The Dow Jones index of 30 industrials slipped 0.19 to 2,418.80, finishing the week with a net gain of 9.34 points.
Advancing and declining issues ran about even in nationwide trading of New York Stock Exchange-listed stocks, with 738 up, 715 down and 502 unchanged.
Volume on the floor of the Big Board came to 158.39 million shares, down from 191.17 million in the previous session.
Nationwide, consolidated volume in NYSE-listed issues, including trades in those stocks on regional exchanges and in the over-the-counter market, totaled 188.50 million shares.
The Commerce Department reported Friday morning that the index of leading economic indicators fell 0.7% in March, following a 0.3% decline the month before.
The latest figure slightly exceeded the consensus estimate on Wall Street, and provided new evidence of the kind of slowing in business activity that many investors have been hoping for.
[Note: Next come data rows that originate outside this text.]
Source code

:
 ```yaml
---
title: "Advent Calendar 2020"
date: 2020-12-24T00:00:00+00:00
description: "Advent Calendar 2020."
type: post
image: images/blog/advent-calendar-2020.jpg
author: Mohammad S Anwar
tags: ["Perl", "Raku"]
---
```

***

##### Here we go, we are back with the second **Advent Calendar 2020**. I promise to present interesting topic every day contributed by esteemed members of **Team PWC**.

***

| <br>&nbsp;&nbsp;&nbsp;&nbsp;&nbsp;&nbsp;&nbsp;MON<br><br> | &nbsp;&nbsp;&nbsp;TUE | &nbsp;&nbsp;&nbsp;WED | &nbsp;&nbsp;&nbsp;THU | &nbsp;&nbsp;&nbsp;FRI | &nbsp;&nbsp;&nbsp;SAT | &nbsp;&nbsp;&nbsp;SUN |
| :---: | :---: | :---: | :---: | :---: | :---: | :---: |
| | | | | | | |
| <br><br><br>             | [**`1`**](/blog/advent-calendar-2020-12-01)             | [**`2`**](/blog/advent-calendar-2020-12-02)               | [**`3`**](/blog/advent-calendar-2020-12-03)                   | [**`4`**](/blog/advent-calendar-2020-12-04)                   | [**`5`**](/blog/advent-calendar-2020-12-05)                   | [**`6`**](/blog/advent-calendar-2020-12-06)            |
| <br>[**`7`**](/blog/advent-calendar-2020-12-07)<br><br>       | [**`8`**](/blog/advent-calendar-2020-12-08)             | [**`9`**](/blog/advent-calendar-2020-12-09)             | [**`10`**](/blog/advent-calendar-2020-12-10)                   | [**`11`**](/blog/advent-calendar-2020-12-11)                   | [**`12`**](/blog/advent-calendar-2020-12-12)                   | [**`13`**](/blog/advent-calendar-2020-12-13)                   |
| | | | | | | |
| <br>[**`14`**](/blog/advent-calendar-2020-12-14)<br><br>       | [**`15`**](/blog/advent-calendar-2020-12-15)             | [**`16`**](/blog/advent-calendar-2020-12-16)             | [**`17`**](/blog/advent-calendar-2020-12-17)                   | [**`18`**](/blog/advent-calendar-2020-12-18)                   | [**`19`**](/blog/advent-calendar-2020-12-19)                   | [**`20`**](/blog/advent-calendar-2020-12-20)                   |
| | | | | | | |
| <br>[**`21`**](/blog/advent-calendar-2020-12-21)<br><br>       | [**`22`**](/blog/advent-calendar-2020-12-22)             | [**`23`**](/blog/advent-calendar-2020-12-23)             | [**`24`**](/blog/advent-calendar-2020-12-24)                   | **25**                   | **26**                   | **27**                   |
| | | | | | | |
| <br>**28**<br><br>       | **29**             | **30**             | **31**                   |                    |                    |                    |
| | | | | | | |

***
Interest rates fell in the credit markets on the news.
Analysts said the response in the stock market was muted, however, by some misgivings about the potential implications of the figures for corporate earnings.
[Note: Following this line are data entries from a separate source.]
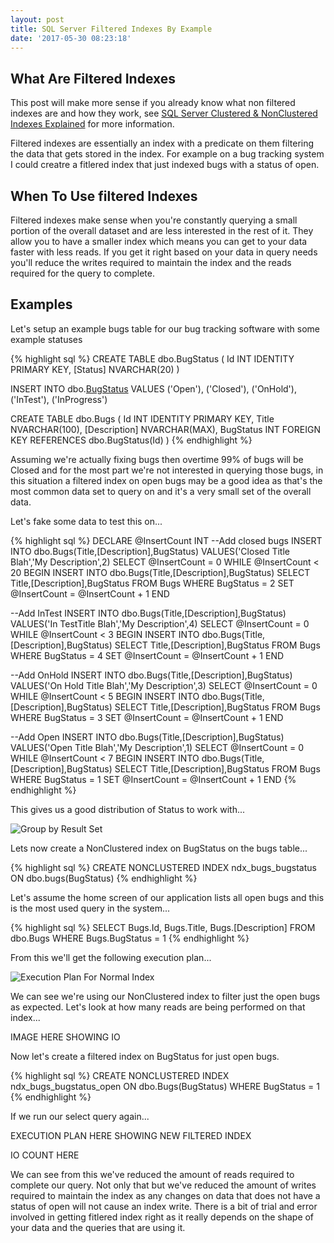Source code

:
 ```yaml
---
layout: post
title: SQL Server Filtered Indexes By Example
date: '2017-05-30 08:23:18'
---
```


## What Are Filtered Indexes ##

This post will make more sense if you already know what non filtered indexes are and how they work, see [SQL Server Clustered & NonClustered Indexes Explained](https://gavindraper.com/2017/05/16/clustered-and-nonclustered-indexes/) for more information.

Filtered indexes are essentially an index with a predicate on them filtering the data that gets stored in the index. For example on a bug tracking system I could creatre a fitlered index that just indexed bugs with a status of open.

## When To Use filtered Indexes ##

Filtered indexes make sense when you're constantly querying a small portion of the overall dataset and are less interested in the rest of it. They allow you to have a smaller index which means you can get to your data faster with less reads. If you get it right based on your data in query needs you'll reduce the writes required to maintain the index and the reads required for the query to complete. 

## Examples ##

Let's setup an example bugs table for our bug tracking software with some example statuses

{% highlight sql %}
CREATE TABLE dbo.BugStatus
(
    Id INT IDENTITY PRIMARY KEY,
    [Status] NVARCHAR(20)
)

INSERT INTO dbo.[BugStatus]([Status])
VALUES
    ('Open'),
    ('Closed'),
    ('OnHold'),
    ('InTest'),
    ('InProgress')

CREATE TABLE dbo.Bugs
(
    Id INT IDENTITY PRIMARY KEY,
    Title NVARCHAR(100),
    [Description] NVARCHAR(MAX),
    BugStatus INT FOREIGN KEY REFERENCES dbo.BugStatus(Id)
)
{% endhighlight %}

Assuming we're actually fixing bugs then overtime 99% of bugs will be Closed and for the most part we're not interested in querying those bugs, in this situation a filtered index on open bugs may be a good idea as that's the most common data set to query on and it's a very small set of the overall data.

Let's fake some data to test this on...

{% highlight sql %}
DECLARE @InsertCount INT
--Add closed bugs
INSERT INTO dbo.Bugs(Title,[Description],BugStatus)
VALUES('Closed Title Blah','My Description',2)
SELECT @InsertCount = 0
WHILE @InsertCount < 20
    BEGIN
    INSERT INTO dbo.Bugs(Title,[Description],BugStatus)
    SELECT Title,[Description],BugStatus FROM Bugs WHERE BugStatus = 2
    SET @InsertCount = @InsertCount + 1
    END

--Add InTest
INSERT INTO dbo.Bugs(Title,[Description],BugStatus)
VALUES('In TestTitle Blah','My Description',4)
SELECT @InsertCount = 0
WHILE @InsertCount < 3
    BEGIN
    INSERT INTO dbo.Bugs(Title,[Description],BugStatus)
    SELECT Title,[Description],BugStatus FROM Bugs WHERE BugStatus = 4
    SET @InsertCount = @InsertCount + 1
    END

--Add OnHold
INSERT INTO dbo.Bugs(Title,[Description],BugStatus)
VALUES('On Hold Title Blah','My Description',3)
SELECT @InsertCount = 0
WHILE @InsertCount < 5
    BEGIN
    INSERT INTO dbo.Bugs(Title,[Description],BugStatus)
    SELECT Title,[Description],BugStatus FROM Bugs WHERE BugStatus = 3
    SET @InsertCount = @InsertCount + 1
    END

--Add Open
INSERT INTO dbo.Bugs(Title,[Description],BugStatus)
VALUES('Open Title Blah','My Description',1)
SELECT @InsertCount = 0
WHILE @InsertCount < 7
    BEGIN
    INSERT INTO dbo.Bugs(Title,[Description],BugStatus)
    SELECT Title,[Description],BugStatus FROM Bugs WHERE BugStatus = 1
    SET @InsertCount = @InsertCount + 1
    END	
{% endhighlight %}

This gives us a good distribution of Status to work with...

![Group by Result Set]({{site.url}}/content/images/2017-filtered-index/data-distribution.JPG)

Lets now create a NonClustered index on BugStatus on the bugs table...

{% highlight sql %}
CREATE NONCLUSTERED INDEX ndx_bugs_bugstatus ON dbo.bugs(BugStatus)
{% endhighlight %}

Let's assume the home screen of our application lists all open bugs and this is the most used query in the system...

{% highlight sql %}
SELECT
    Bugs.Id,
    Bugs.Title,
    Bugs.[Description]
FROM
    dbo.Bugs
WHERE
    Bugs.BugStatus = 1
{% endhighlight %}

From this we'll get the following execution plan...

![Execution Plan For Normal Index]({{site.url}}/content/images/2017-filtered-index/execution-plan.JPG)

We can see we're using our NonClustered index to filter just the open bugs as expected. Let's look at how many reads are being performed on that index...

IMAGE HERE SHOWING IO

Now let's create a filtered index on BugStatus for just open bugs.

{% highlight sql %}
CREATE NONCLUSTERED INDEX ndx_bugs_bugstatus_open ON dbo.Bugs(BugStatus) 
WHERE BugStatus = 1
{% endhighlight %}

If we run our select query again...

EXECUTION PLAN HERE SHOWING NEW FILTERED INDEX

IO COUNT HERE

We can see from this we've reduced the amount of reads required to complete our query. Not only that but we've reduced the amount of writes required to maintain the index as any changes on data that does not have a status of open will not cause an index write. There is a bit of trial and error involved in getting fitlered index right as it really depends on the shape of your data and the queries that are using it.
In addition, brokers said traders were leery of chasing after a rally that has proceeded for more than a month with few interruptions.
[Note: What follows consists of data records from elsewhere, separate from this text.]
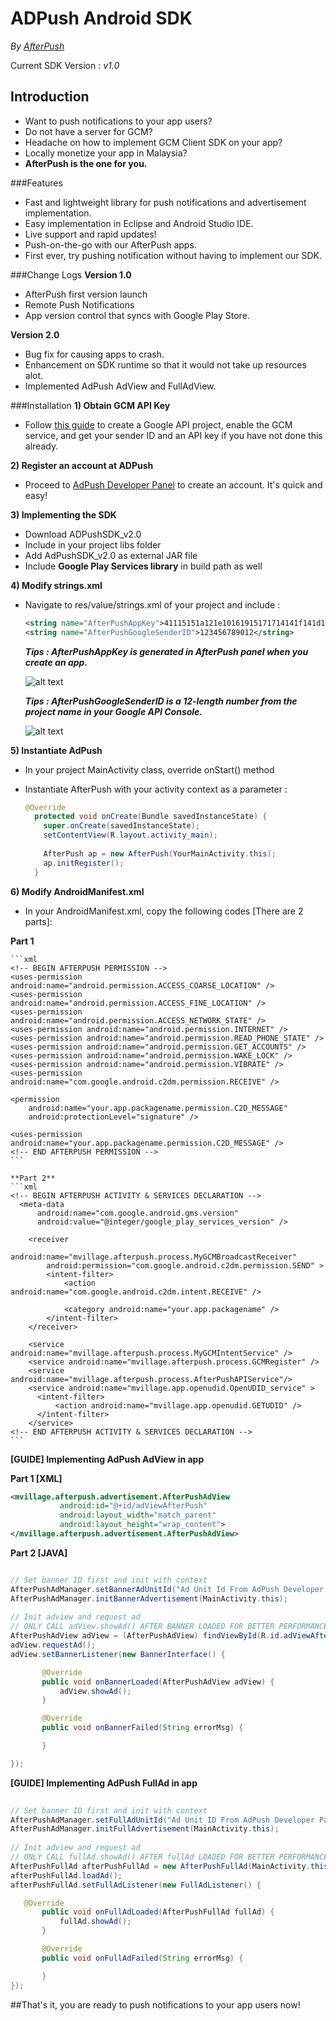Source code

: # ADPush Android SDK

*By [AfterPush](http://www.adpush.my/)*

Current SDK Version : *v1.0*


## Introduction
- Want to push notifications to your app users?
- Do not have a server for GCM?
- Headache on how to implement GCM Client SDK on your app?
- Locally monetize your app in Malaysia?
- **AfterPush is the one for you.**

###Features
- Fast and lightweight library for push notifications and advertisement implementation.
- Easy implementation in Eclipse and Android Studio IDE.
- Live support and rapid updates!
- Push-on-the-go with our AfterPush apps.
- First ever, try pushing notification without having to implement our SDK.


###Change Logs
**Version 1.0**

- AfterPush first version launch
- Remote Push Notifications 
- App version control that syncs with Google Play Store.

**Version 2.0**

- Bug fix for causing apps to crash.
- Enhancement on SDK runtime so that it would not take up resources alot.
- Implemented AdPush AdView and FullAdView.


###Installation
**1) Obtain GCM API Key**
  - Follow <a href="http://developer.android.com/google/gcm/gs.html#gcm-service">this guide</a> to create a Google API project, enable the GCM service, and get your sender ID and an API key if you have not done this already.
  
**2) Register an account at ADPush**
  - Proceed to <a href="http://dev.afterpush.com">AdPush Developer Panel</a> to create an account. It's quick and easy!
  
**3) Implementing the SDK**
  - Download ADPushSDK_v2.0
  - Include in your project libs folder
  - Add AdPushSDK_v2.0 as external JAR file
  - Include **Google Play Services library** in build path as well
  
**4) Modify strings.xml**
  - Navigate to res/value/strings.xml of your project and include : 
  
    ```xml
    <string name="AfterPushAppKey">41115151a121e10161915171714141f141d1a1d1</string>
    <string name="AfterPushGoogleSenderID">123456789012</string>
    ```
    
    ***Tips : AfterPushAppKey is generated in AfterPush panel when you create an app.***
    
     ![alt text](https://github.com/afterpush/AfterPush-Android-SDK/blob/master/images/Example%20App%20Key.png "Example AfterPushAppKey")
     
    ***Tips : AfterPushGoogleSenderID is a 12-length number from the project name in your Google API Console.***
    
    ![alt text](https://github.com/afterpush/AfterPush-Android-SDK/blob/master/images/Example%20Google%20ID.png "Example AfterPushGoogleSenderID")
    
**5) Instantiate AdPush**
  - In your project MainActivity class, override onStart() method
  - Instantiate AfterPush with your activity context as a parameter : 
  
    ```java
    @Override
	  protected void onCreate(Bundle savedInstanceState) {
	    super.onCreate(savedInstanceState);
	    setContentView(R.layout.activity_main);
  		
  	    AfterPush ap = new AfterPush(YourMainActivity.this);
  	    ap.initRegister();
	  }
    ```
    
**6) Modify AndroidManifest.xml**
  - In your AndroidManifest.xml, copy the following codes [There are 2 parts]:  
  
  **Part 1**
  
    ```xml
    <!-- BEGIN AFTERPUSH PERMISSION -->
    <uses-permission android:name="android.permission.ACCESS_COARSE_LOCATION" />
    <uses-permission android:name="android.permission.ACCESS_FINE_LOCATION" />
    <uses-permission android:name="android.permission.ACCESS_NETWORK_STATE" />
    <uses-permission android:name="android.permission.INTERNET" />
    <uses-permission android:name="android.permission.READ_PHONE_STATE" />
    <uses-permission android:name="android.permission.GET_ACCOUNTS" />
    <uses-permission android:name="android.permission.WAKE_LOCK" />
    <uses-permission android:name="android.permission.VIBRATE" />
    <uses-permission android:name="com.google.android.c2dm.permission.RECEIVE" />

    <permission
        android:name="your.app.packagename.permission.C2D_MESSAGE"
        android:protectionLevel="signature" />

    <uses-permission android:name="your.app.packagename.permission.C2D_MESSAGE" />
    <!-- END AFTERPUSH PERMISSION -->
    ```
    
    **Part 2**
    ```xml
    <!-- BEGIN AFTERPUSH ACTIVITY & SERVICES DECLARATION -->
      <meta-data
          android:name="com.google.android.gms.version"
          android:value="@integer/google_play_services_version" />

        <receiver
            android:name="mvillage.afterpush.process.MyGCMBroadcastReceiver"
            android:permission="com.google.android.c2dm.permission.SEND" >
            <intent-filter>
                <action android:name="com.google.android.c2dm.intent.RECEIVE" />

                <category android:name="your.app.packagename" />
            </intent-filter>
        </receiver>

        <service android:name="mvillage.afterpush.process.MyGCMIntentService" />
        <service android:name="mvillage.afterpush.process.GCMRegister" />
        <service android:name="mvillage.afterpush.process.AfterPushAPIService"/>
        <service android:name="mvillage.app.openudid.OpenUDID_service" >
          <intent-filter>
              <action android:name="mvillage.app.openudid.GETUDID" />
          </intent-filter>
        </service>
    <!-- END AFTERPUSH ACTIVITY & SERVICES DECLARATION -->
    ```

**[GUIDE] Implementing AdPush AdView in app**

 **Part 1 [XML]**
 ```xml
 <mvillage.afterpush.advertisement.AfterPushAdView
            android:id="@+id/adViewAfterPush"
            android:layout_width="match_parent"
            android:layout_height="wrap_content">
 </mvillage.afterpush.advertisement.AfterPushAdView>
 ```
	
 **Part 2 [JAVA]**
 ```java
 
 // Set banner ID first and init with context
 AfterPushAdManager.setBannerAdUnitId("Ad Unit Id From AdPush Developer Panel");
 AfterPushAdManager.initBannerAdvertisement(MainActivity.this);
        
 // Init adview and request ad
 // ONLY CALL adView.showAd() AFTER BANNER LOADED FOR BETTER PERFORMANCE!
 AfterPushAdView adView = (AfterPushAdView) findViewById(R.id.adViewAfterPush);
 adView.requestAd();
 adView.setBannerListener(new BannerInterface() {

        @Override
        public void onBannerLoaded(AfterPushAdView adView) {
            adView.showAd();
        }

        @Override
        public void onBannerFailed(String errorMsg) {

        }

 });
 ```
	
**[GUIDE] Implementing AdPush FullAd in app**

 ```java
	
 // Set banner ID first and init with context
 AfterPushAdManager.setFullAdUnitId("Ad Unit ID From AdPush Developer Panel");
 AfterPushAdManager.initFullAdvertisement(MainActivity.this);
        
 // Init adview and request ad
 // ONLY CALL fullAd.showAd() AFTER fullAd LOADED FOR BETTER PERFORMANCE!
 AfterPushFullAd afterPushFullAd = new AfterPushFullAd(MainActivity.this);
 afterPushFullAd.loadAd();
 afterPushFullAd.setFullAdListener(new FullAdListener() {

 	@Override
        public void onFullAdLoaded(AfterPushFullAd fullAd) {
            fullAd.showAd();
        }

        @Override
        public void onFullAdFailed(String errorMsg) {

        }
 });
 ```

##That's it, you are ready to push notifications to your app users now!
Nevertheless, the Dow index finished April with a gain of 155.18 points. For the first four months of 1989, the average is up 250.23 points, or 11.54%.
Among individual issues in Friday's trading, Ford Motor dropped 1/8 to 47 3/4 in active trading. On Thursday, the company reported higher first-quarter profits, but said its earnings for the full year might not equal the record total reported for 1988.
Elsewhere in the blue chip sector, General Electric rose 1/4 to 48 7/8, American Telephone & Telegraph dropped 1/4 to 34 7/8, Exxon lost 1/8 to 43 1/8 and USX was down 3/8 at 34 3/8.
Rite Aid fell 1 7/8 to 34 3/4. Ohio authorities arrested the company's president on bribery charges Thursday. In a statement Friday, Rite Aid called the charge "totally without merit."
Precious metals issues were weak as the price of gold fell $5.40 an ounce to $377.90 on the Commodity Exchange in New York. ASA Ltd. dropped 3/4 to 41 3/8; Battle Mountain Gold lost 3/8 to 13 3/8 and Freeport-McMoRan Gold dipped 1/2 to 11 1/2.
In Tokyo, stocks climbed to a record for the third straight day, with investors relieved that pressure on Japan to boost interest rates appeared to have subsided for the time being, brokers said.
The key Nikkei index gained 212.52 points, or 0.63%, to close at 33,713.35. But buyers thinned in the afternoon ahead of the weekend and three days of Japanese holidays at the end of next week.
In London, an easier Wall Street opening and a bout of profit taking kept British shares mixed. The stock exchange drifted to a dull close ahead of the long May Day weekend. The 100-share Financial Times index ended 2.3 points higher at 2,118, a rise of 47 points for the week.
Bond prices fell despite economic statistics indicating that the economy is cooling and interest rates may ease.
The credit market's bellwether 30-year Treasury issue was down 1/8 point, or $1.25 for every $1,000 face amount. Its yield, which moves inversely to price, rose to 8.92% from 8.90% late Thursday.
In the secondary market for Treasury securities, prices of short-term securities were down from 1/16 point to 5/32 point, intermediate governments fell 3/32 point to 7/32 point and long-term maturities slumped from 1/8 point to 3/16 point, according to Telerate Inc., a financial information service.
The movement of a point equals a change of $10 in the price of a bond with a $1,000 face value.
The Shearson Lehman Hutton daily Treasury bond index, which measures price movements on all outstanding Treasury issues with maturities of a year or longer, fell 2.06 to 1,132.74.
Corporate issues advanced. Moody's investment grade corporate bond index, which measures total return on a portfolio of 80 corporate bonds with maturities of five years or longer, rose 0.41 to 304.49.
The Bond Buyer index was unavailable.
Yields on three-month Treasury bills leaped to 8.78% as the discount rose 13 basis points to 8.49%. Yields on six-month bills rose to 9.05% as the discount rose 9 basis points to 8.55%. Yields on one-year bills rose to 9.19% as the discount gained 10 basis points to 8.51%.
A basis point is one-hundredth of a percentage point. The yield is the annualized return on an investment in a Treasury bill. The discount is the percentage that bills are selling below the face value, paid at maturity.
The federal funds rate, the interest on overnight loans between banks, traded at 9.8125%, unchanged from late Thursday.